# Bball Breakdown Warriors at Lakers: Are The Refs in on it?



## doctordrizzay (May 10, 2011)

Wow. Is all I can say. And this guy is the least bias person out there.


----------



## XxIrvingxX (Apr 23, 2012)

Try actually posting the video right, god forbid you at least do one thing right on this website.


----------



## e-monk (Sep 10, 2010)

'jarret jack clearly in a shooting motion...'

yeah, no bias there - I didnt even bother with watching more than that - if you're first 'questionable call' is clearly BS why bother?


----------



## doctordrizzay (May 10, 2011)

XxIrvingxX said:


> Try actually posting the video right, god forbid you at least do one thing right on this website.

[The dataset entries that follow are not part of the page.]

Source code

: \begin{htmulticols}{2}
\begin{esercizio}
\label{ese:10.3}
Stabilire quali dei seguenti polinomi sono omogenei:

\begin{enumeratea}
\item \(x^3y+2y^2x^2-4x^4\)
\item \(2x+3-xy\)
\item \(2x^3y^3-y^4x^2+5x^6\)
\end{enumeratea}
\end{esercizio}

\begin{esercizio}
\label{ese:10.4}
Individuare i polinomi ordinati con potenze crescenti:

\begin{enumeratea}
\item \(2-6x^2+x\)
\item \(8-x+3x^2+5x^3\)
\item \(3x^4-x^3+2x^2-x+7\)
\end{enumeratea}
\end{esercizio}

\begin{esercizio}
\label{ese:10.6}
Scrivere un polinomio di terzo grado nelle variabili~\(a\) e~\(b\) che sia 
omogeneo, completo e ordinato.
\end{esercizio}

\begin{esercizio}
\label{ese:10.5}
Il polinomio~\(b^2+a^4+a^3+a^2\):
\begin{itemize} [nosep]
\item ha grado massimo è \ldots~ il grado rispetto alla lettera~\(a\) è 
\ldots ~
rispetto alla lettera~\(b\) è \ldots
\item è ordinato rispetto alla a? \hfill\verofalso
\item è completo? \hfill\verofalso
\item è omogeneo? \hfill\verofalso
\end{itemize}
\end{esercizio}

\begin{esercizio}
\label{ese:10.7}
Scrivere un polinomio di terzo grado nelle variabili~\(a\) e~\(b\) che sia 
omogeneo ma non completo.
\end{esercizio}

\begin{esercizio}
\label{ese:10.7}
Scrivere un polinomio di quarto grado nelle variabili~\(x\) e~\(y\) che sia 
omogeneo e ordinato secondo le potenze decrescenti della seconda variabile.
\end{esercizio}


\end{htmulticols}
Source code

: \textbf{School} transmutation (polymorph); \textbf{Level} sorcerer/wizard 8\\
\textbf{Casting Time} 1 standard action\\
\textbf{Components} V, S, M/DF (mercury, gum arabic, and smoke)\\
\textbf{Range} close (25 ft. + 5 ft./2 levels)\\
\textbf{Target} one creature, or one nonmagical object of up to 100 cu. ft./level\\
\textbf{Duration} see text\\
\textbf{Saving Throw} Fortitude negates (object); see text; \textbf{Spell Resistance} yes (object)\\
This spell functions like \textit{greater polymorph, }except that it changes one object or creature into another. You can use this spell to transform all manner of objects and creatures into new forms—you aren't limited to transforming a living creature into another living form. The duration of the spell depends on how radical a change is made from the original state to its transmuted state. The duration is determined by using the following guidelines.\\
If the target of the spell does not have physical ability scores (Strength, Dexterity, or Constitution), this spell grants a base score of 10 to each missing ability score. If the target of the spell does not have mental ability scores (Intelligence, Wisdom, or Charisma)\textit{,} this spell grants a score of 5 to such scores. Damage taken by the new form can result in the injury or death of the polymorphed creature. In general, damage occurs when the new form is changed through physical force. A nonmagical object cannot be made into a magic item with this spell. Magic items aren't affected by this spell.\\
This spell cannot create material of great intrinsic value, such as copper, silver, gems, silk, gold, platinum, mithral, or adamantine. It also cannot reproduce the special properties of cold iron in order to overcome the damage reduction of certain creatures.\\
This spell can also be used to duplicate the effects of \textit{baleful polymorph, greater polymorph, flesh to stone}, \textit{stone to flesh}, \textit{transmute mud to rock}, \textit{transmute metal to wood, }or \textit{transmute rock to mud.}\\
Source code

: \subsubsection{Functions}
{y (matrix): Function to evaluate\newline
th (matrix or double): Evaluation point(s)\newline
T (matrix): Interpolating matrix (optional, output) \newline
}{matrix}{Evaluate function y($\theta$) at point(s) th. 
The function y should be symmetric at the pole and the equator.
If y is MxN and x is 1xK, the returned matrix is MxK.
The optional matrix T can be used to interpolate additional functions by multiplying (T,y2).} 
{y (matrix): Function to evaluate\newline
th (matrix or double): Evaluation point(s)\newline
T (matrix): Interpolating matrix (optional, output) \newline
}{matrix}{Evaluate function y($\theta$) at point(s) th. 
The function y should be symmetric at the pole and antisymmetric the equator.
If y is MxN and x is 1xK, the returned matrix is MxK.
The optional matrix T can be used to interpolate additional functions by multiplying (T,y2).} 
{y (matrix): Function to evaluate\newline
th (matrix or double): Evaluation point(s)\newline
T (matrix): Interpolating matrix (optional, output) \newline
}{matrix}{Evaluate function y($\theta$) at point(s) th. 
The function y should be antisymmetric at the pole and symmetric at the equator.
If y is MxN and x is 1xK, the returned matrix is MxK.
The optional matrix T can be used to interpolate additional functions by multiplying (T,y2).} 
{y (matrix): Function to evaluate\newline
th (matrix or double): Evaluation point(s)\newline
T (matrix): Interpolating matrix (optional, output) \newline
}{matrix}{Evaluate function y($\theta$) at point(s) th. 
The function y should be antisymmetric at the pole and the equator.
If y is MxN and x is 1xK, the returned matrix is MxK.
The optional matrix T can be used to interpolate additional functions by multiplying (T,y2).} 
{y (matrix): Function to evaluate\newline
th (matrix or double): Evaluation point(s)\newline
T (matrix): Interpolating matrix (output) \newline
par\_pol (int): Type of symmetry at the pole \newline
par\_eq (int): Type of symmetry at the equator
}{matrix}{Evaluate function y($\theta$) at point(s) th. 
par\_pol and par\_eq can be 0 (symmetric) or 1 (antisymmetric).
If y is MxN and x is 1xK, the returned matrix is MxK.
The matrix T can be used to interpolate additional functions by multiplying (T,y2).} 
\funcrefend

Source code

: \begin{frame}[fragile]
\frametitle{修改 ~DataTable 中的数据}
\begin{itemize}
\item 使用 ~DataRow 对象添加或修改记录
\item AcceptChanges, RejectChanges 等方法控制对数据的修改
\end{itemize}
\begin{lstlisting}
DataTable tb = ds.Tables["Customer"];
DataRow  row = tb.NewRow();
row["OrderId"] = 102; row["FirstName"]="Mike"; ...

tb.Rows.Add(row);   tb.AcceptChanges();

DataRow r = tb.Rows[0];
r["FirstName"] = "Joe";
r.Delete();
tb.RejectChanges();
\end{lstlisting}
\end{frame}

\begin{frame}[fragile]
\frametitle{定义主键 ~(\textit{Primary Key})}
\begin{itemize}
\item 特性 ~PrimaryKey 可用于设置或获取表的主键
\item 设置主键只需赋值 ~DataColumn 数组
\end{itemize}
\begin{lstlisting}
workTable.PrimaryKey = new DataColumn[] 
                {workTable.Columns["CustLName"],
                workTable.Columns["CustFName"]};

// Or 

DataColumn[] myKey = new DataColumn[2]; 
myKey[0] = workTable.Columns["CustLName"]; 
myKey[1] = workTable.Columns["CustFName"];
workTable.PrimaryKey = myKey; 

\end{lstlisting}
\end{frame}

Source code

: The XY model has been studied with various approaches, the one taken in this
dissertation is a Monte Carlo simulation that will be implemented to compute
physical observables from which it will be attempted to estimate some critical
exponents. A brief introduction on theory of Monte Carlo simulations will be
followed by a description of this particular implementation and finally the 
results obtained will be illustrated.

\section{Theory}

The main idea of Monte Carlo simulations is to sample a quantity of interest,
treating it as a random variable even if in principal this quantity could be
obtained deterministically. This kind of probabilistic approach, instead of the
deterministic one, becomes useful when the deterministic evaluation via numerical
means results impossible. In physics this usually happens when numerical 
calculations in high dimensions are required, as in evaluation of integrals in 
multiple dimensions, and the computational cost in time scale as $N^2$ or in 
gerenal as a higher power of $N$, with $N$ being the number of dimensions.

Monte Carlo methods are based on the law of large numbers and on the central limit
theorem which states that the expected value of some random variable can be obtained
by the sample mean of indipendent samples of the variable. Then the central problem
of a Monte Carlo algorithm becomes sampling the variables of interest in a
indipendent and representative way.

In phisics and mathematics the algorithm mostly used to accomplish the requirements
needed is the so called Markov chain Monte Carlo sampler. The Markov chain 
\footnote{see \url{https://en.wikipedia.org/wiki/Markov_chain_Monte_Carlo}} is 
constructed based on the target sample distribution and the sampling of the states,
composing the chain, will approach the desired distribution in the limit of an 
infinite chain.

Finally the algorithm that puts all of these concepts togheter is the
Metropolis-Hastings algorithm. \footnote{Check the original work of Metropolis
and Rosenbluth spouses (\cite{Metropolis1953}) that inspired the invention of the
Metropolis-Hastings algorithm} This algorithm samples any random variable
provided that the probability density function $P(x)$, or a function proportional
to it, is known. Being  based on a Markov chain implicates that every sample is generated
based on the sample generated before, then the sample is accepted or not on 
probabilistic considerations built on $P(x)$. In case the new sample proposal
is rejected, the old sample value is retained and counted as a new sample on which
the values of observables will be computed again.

Yea and god forbid he gives you a fully functioning brain.


----------



## Jamel Irief (May 19, 2002)

Well I'm convinced. NBA is a mockery! I'd have to be a complete idiot to still invest my time and money on it after this video.


----------



## XxIrvingxX (Apr 23, 2012)

doctordrizzay said:


> Yea and god forbid he gives you a fully functioning brain.


Says the guy that thinks Kobe isn't a superstar.


----------



## l0st1 (Jul 2, 2010)

Is it just me or did most of the video basically state that either the Warriors screwed up or they got bad calls too?

This video is pretty pointless.


----------



## King Sancho Fantastic (Jul 19, 2005)




----------



## Ballscientist (Nov 11, 2002)

Warriors could lose the nba Title this June because of Refs of this game.

38 years dream ends in this game.


----------



## Jamel Irief (May 19, 2002)

Jamel Irief said:


> Well I'm convinced. NBA is a mockery! I'd have to be a complete idiot to still invest my time and money on it after this video.


Damn it, I'm watching games right now. I'm a complete idiot!

At least I know drizzay didn't quit on the NBA either.


----------



## doctordrizzay (May 10, 2011)

XxIrvingxX said:


> Says the guy that thinks Kobe isn't a superstar.


Ummm look into the stats...he isn't a superstar of a all-star. He's a bum. Lakers are 32-4 when Kobe doesnt play. 

Yeah. let that sink in.


----------



## e-monk (Sep 10, 2010)

liar


----------